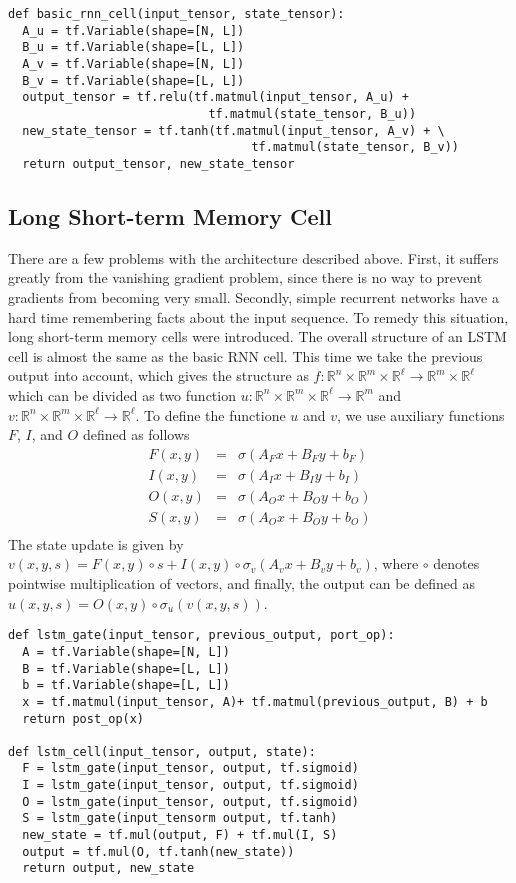\documentclass[10pt]{amsart}
\newcommand{\R}{\mathbb{R}}
\theoremstyle{definition}
\begin{document}
\begin{verbatim}
def basic_rnn_cell(input_tensor, state_tensor):
  A_u = tf.Variable(shape=[N, L])
  B_u = tf.Variable(shape=[L, L])
  A_v = tf.Variable(shape=[N, L])
  B_v = tf.Variable(shape=[L, L])
  output_tensor = tf.relu(tf.matmul(input_tensor, A_u) +
                            tf.matmul(state_tensor, B_u))
  new_state_tensor = tf.tanh(tf.matmul(input_tensor, A_v) + \
                                  tf.matmul(state_tensor, B_v))
  return output_tensor, new_state_tensor
\end{verbatim}


\subsection{Long Short-term Memory Cell} There are a few problems with the architecture described above.  First, it suffers greatly from the vanishing gradient problem, since there is no way to prevent gradients from becoming very small.  Secondly, simple recurrent networks have a hard time remembering facts about the input sequence.  To remedy this situation, long short-term memory cells were introduced.  The overall structure of an LSTM cell is almost the same as the basic RNN cell. This time we take the previous output into account, which gives the structure as $f:\R^n\times \R^m\times \R^{\ell}\to \R^m\times \R^{\ell}$ which can be divided as two function $u:\R^{n}\times\R^m\times \R^{\ell}\to \R^m$ and $v:\R^n\times \R^m\times\R^{\ell}\to \R^{\ell}$. To define the functione $u$ and $v$, we use auxiliary functions $F$, $I$, and $O$ defined as follows
\begin{eqnarray*}
  F(x, y) &=& \sigma(A_Fx + B_Fy + b_F)\\
  I(x, y) &=& \sigma(A_Ix + B_Iy + b_I)\\
  O(x, y) &=& \sigma(A_Ox + B_Oy + b_O)\\
  S(x, y) &=& \sigma(A_Ox + B_Oy + b_O)\\
\end{eqnarray*}
The state update is given by $v(x, y, s) = F(x, y)\circ s + I(x, y)\circ \sigma_v(A_vx + B_vy + b_v)$, where $\circ$ denotes pointwise multiplication of vectors, and finally, the output can be defined as $u(x, y, s)=O(x, y)\circ \sigma_u(v(x, y, s))$.

\begin{verbatim}
def lstm_gate(input_tensor, previous_output, port_op):
  A = tf.Variable(shape=[N, L])
  B = tf.Variable(shape=[L, L])
  b = tf.Variable(shape=[L, L])
  x = tf.matmul(input_tensor, A)+ tf.matmul(previous_output, B) + b
  return post_op(x)

def lstm_cell(input_tensor, output, state):
  F = lstm_gate(input_tensor, output, tf.sigmoid)
  I = lstm_gate(input_tensor, output, tf.sigmoid)
  O = lstm_gate(input_tensor, output, tf.sigmoid)
  S = lstm_gate(input_tensorm output, tf.tanh)
  new_state = tf.mul(output, F) + tf.mul(I, S)
  output = tf.mul(O, tf.tanh(new_state))
  return output, new_state
\end{verbatim}
\end{document}
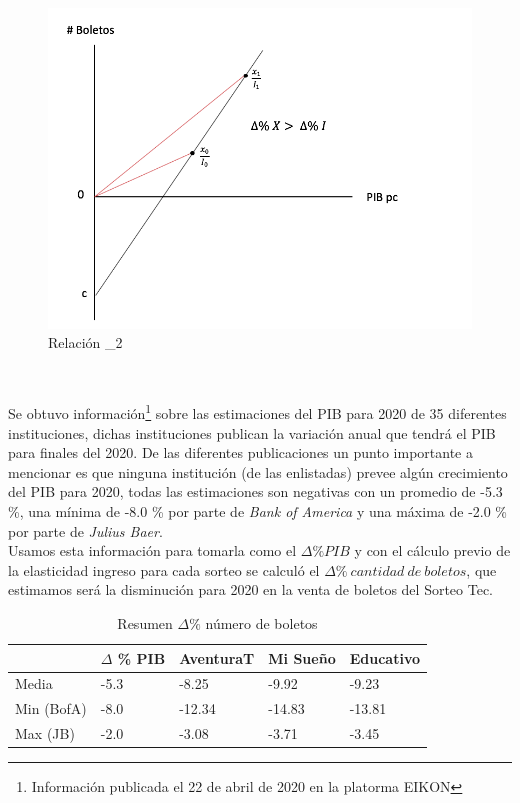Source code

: \begin{figure}[H]
    \centering
    \caption{Relación \alpha_2}
    \label{fig:my_label}
    \includegraphics[width=.85\linewidth]{Imagenes/sorteo_gen2.png}
\end{figure} \\

\newpage



Se obtuvo información\footnote{Información publicada el 22 de abril de 2020 en la platorma EIKON} sobre las estimaciones del PIB para 2020 de 35 diferentes instituciones, dichas instituciones publican la variación anual que tendrá el PIB para finales del 2020. De las diferentes publicaciones un punto importante a mencionar es que ninguna institución (de las enlistadas) prevee algún crecimiento del PIB para 2020, todas las estimaciones son negativas con un promedio de -5.3 \%, una mínima de -8.0 \% por parte de \textit{Bank of America} y una máxima de -2.0 \% por parte de \textit{Julius Baer}. \\

Usamos esta información para tomarla como el $\Delta \% PIB$ y con el cálculo previo de la elasticidad ingreso para cada sorteo se calculó el $\Delta \%  \: cantidad \: de \: boletos$, que estimamos será la disminución para 2020 en la venta de boletos del Sorteo Tec. \\

\begin{table}[H]
\caption{Resumen $\Delta \%$ número de boletos}
\begin{tabular}{l|l|lll}
           & $\Delta$ \% PIB & AventuraT & Mi Sueño & Educativo \\ \hline
Media      & -5.3            & -8.25     & -9.92    & -9.23     \\
Min (BofA) & -8.0            & -12.34    & -14.83   & -13.81    \\
Max (JB)   & -2.0            & -3.08     & -3.71    & -3.45     \\ \hline
\end{tabular}
\end{table}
• • • • •
(What the task asks) Return the whole listing word for word, minus its pictures.

(The completed task)
\documentclass[10pt]{amsart}
\newcommand{\R}{\mathbb{R}}
\theoremstyle{definition}
\begin{document}
\begin{verbatim}
def basic_rnn_cell(input_tensor, state_tensor):
  A_u = tf.Variable(shape=[N, L])
  B_u = tf.Variable(shape=[L, L])
  A_v = tf.Variable(shape=[N, L])
  B_v = tf.Variable(shape=[L, L])
  output_tensor = tf.relu(tf.matmul(input_tensor, A_u) +
                            tf.matmul(state_tensor, B_u))
  new_state_tensor = tf.tanh(tf.matmul(input_tensor, A_v) + \
                                  tf.matmul(state_tensor, B_v))
  return output_tensor, new_state_tensor
\end{verbatim}


\subsection{Long Short-term Memory Cell} There are a few problems with the architecture described above.  First, it suffers greatly from the vanishing gradient problem, since there is no way to prevent gradients from becoming very small.  Secondly, simple recurrent networks have a hard time remembering facts about the input sequence.  To remedy this situation, long short-term memory cells were introduced.  The overall structure of an LSTM cell is almost the same as the basic RNN cell. This time we take the previous output into account, which gives the structure as $f:\R^n\times \R^m\times \R^{\ell}\to \R^m\times \R^{\ell}$ which can be divided as two function $u:\R^{n}\times\R^m\times \R^{\ell}\to \R^m$ and $v:\R^n\times \R^m\times\R^{\ell}\to \R^{\ell}$. To define the functione $u$ and $v$, we use auxiliary functions $F$, $I$, and $O$ defined as follows
\begin{eqnarray*}
  F(x, y) &=& \sigma(A_Fx + B_Fy + b_F)\\
  I(x, y) &=& \sigma(A_Ix + B_Iy + b_I)\\
  O(x, y) &=& \sigma(A_Ox + B_Oy + b_O)\\
  S(x, y) &=& \sigma(A_Ox + B_Oy + b_O)\\
\end{eqnarray*}
The state update is given by $v(x, y, s) = F(x, y)\circ s + I(x, y)\circ \sigma_v(A_vx + B_vy + b_v)$, where $\circ$ denotes pointwise multiplication of vectors, and finally, the output can be defined as $u(x, y, s)=O(x, y)\circ \sigma_u(v(x, y, s))$.

\begin{verbatim}
def lstm_gate(input_tensor, previous_output, port_op):
  A = tf.Variable(shape=[N, L])
  B = tf.Variable(shape=[L, L])
  b = tf.Variable(shape=[L, L])
  x = tf.matmul(input_tensor, A)+ tf.matmul(previous_output, B) + b
  return post_op(x)

def lstm_cell(input_tensor, output, state):
  F = lstm_gate(input_tensor, output, tf.sigmoid)
  I = lstm_gate(input_tensor, output, tf.sigmoid)
  O = lstm_gate(input_tensor, output, tf.sigmoid)
  S = lstm_gate(input_tensorm output, tf.tanh)
  new_state = tf.mul(output, F) + tf.mul(I, S)
  output = tf.mul(O, tf.tanh(new_state))
  return output, new_state
\end{verbatim}
\end{document}
Source code

: \begin{figure}[H]
    \centering
    \caption{Relación \alpha_2}
    \label{fig:my_label}
    \includegraphics[width=.85\linewidth]{Imagenes/sorteo_gen2.png}
\end{figure} \\

\newpage



Se obtuvo información\footnote{Información publicada el 22 de abril de 2020 en la platorma EIKON} sobre las estimaciones del PIB para 2020 de 35 diferentes instituciones, dichas instituciones publican la variación anual que tendrá el PIB para finales del 2020. De las diferentes publicaciones un punto importante a mencionar es que ninguna institución (de las enlistadas) prevee algún crecimiento del PIB para 2020, todas las estimaciones son negativas con un promedio de -5.3 \%, una mínima de -8.0 \% por parte de \textit{Bank of America} y una máxima de -2.0 \% por parte de \textit{Julius Baer}. \\

Usamos esta información para tomarla como el $\Delta \% PIB$ y con el cálculo previo de la elasticidad ingreso para cada sorteo se calculó el $\Delta \%  \: cantidad \: de \: boletos$, que estimamos será la disminución para 2020 en la venta de boletos del Sorteo Tec. \\

\begin{table}[H]
\caption{Resumen $\Delta \%$ número de boletos}
\begin{tabular}{l|l|lll}
           & $\Delta$ \% PIB & AventuraT & Mi Sueño & Educativo \\ \hline
Media      & -5.3            & -8.25     & -9.92    & -9.23     \\
Min (BofA) & -8.0            & -12.34    & -14.83   & -13.81    \\
Max (JB)   & -2.0            & -3.08     & -3.71    & -3.45     \\ \hline
\end{tabular}
\end{table}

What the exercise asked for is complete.